A steady current ‘i’ goes through a wire loop PQR having the shape of a right angled triangle with PQ = 3x, PR = 4x and QR = 5x. If the magnitude of magnetic field at P due to this loop is $k\left( \dfrac{\mu_{\circ}i}{48\pi x}\right)$, the value of k is?
A. 5
B. 8
C. 7
D. 10

Answer 1

The magnetic field due to a current carrying wire at some distance is given by Biot-Savart's law. Using this law, one can find the magnetic field values due to any number of wires. For using this law, one must know the shortest distance of the point to the wire which can be obtained by dropping a perpendicular from the point onto the wire.

Formula used:
$B = \dfrac{\mu_{\circ}i}{4\pi d}(sin \phi_1 + sin \phi_2)$

Complete answer:
We will proceed by understanding the formula $B = \dfrac{\mu_{\circ}i}{4\pi d}(sin \phi_1 + sin \phi_2)$. Here B is the net magnetic field due to current ‘i’ which is at a distance ‘d’. Note that the distance must be the shortest distance between the wire and point. $\phi_1 \ and \ \phi_2$ are the angles as shown in the figure.

To find ‘d’, we will find the area in terms of ‘d’ i.e.
$Area \ = \ \dfrac 12 d\times 5x$
Also $area = \dfrac 12 4x\times 3x$
Hence, both must be equal:
$6x^2 = \dfrac 52 xd$
Or $d= \dfrac {12}5 x$
Now, from the figure, $cos \ \phi_1 = \dfrac {d}{3x} \ and \ cos \ \phi_2 = \dfrac{d}{x}$
Putting value of ‘d’, we get:
$cos \ \phi_1 = \dfrac {\dfrac {12}5 x}{3x} \ and \ cos \ \phi_2 = \dfrac{\dfrac{12}5 x}{4x}$
Or $cos \ \phi_1 = \dfrac 45 \ and \ cos \ \phi_2 = \dfrac {3}5$
Thus, $sin \ \phi_1 = \dfrac {{3}}5 \ and \ sin\ \phi_2 = \dfrac 45$
And $d= \dfrac {12}5 x$

Putting values in the equation:
$B = \dfrac{\mu_{\circ}i}{4\pi d}(sin \phi_1 + sin \phi_2)$
$B = \dfrac{\mu_{\circ}i}{4\pi {\dfrac{12}{5}x}}(\dfrac 35 + \dfrac 45)$
$B = \dfrac{5\mu_{\circ}i}{48\pi x} \times (\dfrac 75) = \dfrac{7\mu_{\circ}i}{48\pi x}$
Comparing this expression with the given equation, we get:
$k\left( \dfrac{\mu_{\circ}i}{48\pi x}\right) = \dfrac{7\mu_{\circ}i}{48\pi x} = 7 \left(\dfrac{\mu_{\circ}i}{48\pi x} \right)$
Hence $k=7$.

So, the correct answer is “Option c”.

Note:
One might wonder that the current is also passing through sides PQ and RP. Why don’t we consider the magnetic field due to this part of the frame?
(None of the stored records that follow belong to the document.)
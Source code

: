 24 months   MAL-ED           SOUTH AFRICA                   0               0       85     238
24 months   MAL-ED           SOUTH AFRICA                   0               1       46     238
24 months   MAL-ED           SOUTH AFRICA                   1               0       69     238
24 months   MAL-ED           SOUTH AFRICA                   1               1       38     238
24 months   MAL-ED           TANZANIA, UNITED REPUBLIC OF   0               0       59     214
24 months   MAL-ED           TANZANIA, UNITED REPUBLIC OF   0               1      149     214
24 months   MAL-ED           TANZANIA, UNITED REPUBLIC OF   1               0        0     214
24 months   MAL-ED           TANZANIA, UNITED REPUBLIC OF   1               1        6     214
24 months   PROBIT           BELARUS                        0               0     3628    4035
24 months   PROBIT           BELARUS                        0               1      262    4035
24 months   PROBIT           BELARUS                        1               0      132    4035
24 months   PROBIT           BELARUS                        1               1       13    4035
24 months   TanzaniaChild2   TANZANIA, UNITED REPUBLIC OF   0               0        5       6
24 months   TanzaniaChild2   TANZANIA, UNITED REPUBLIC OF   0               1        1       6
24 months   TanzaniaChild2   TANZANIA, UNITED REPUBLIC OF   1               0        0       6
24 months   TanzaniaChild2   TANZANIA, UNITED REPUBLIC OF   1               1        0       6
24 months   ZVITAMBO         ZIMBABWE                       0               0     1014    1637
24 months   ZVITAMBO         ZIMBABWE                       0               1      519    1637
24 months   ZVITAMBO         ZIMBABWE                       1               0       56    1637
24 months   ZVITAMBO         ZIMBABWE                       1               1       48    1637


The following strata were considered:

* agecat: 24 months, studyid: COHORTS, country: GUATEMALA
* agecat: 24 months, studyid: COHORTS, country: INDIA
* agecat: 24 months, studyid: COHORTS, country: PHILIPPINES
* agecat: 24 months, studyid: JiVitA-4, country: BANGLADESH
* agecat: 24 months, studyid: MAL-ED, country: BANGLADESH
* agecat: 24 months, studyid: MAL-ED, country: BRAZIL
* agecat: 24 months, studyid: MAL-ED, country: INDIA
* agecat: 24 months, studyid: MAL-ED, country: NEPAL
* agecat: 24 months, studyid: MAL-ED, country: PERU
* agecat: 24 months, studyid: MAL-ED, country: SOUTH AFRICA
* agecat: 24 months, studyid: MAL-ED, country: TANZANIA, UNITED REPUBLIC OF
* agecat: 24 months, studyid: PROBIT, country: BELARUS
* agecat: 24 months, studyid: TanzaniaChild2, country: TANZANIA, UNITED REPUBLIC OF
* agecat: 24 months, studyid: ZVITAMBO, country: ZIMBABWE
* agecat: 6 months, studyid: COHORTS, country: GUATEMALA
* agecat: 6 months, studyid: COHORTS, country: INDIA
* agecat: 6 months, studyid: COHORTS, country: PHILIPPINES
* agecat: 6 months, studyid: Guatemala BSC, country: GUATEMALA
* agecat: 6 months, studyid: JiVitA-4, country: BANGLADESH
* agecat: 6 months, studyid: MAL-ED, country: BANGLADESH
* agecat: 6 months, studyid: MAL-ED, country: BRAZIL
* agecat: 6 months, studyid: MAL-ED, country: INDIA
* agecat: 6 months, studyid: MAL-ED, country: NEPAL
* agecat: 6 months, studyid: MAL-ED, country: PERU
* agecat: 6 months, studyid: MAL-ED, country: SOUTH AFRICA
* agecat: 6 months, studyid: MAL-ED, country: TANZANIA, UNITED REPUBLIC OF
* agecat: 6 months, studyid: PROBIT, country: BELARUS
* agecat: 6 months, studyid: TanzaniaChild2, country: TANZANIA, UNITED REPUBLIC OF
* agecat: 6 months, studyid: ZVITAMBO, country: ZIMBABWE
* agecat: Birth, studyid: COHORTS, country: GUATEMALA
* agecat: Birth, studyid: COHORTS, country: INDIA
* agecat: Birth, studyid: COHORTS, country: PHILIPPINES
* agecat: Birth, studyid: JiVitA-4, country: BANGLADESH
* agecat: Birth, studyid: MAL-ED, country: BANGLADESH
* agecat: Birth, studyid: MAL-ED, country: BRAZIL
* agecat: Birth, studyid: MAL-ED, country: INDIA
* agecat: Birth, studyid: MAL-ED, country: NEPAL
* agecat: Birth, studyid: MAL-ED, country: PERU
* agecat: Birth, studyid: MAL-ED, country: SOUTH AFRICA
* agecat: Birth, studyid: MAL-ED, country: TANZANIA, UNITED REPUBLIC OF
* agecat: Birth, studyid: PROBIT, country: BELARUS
This is because in case if the point is lying on the wire frame or the point and the wire lie in the same line, the angle $\phi_1$ becomes 0 and angle $\phi_2$ becomes $180^\circ$. Hence the overall field due to PQ and RP becomes zero and only the field due to QR is considered.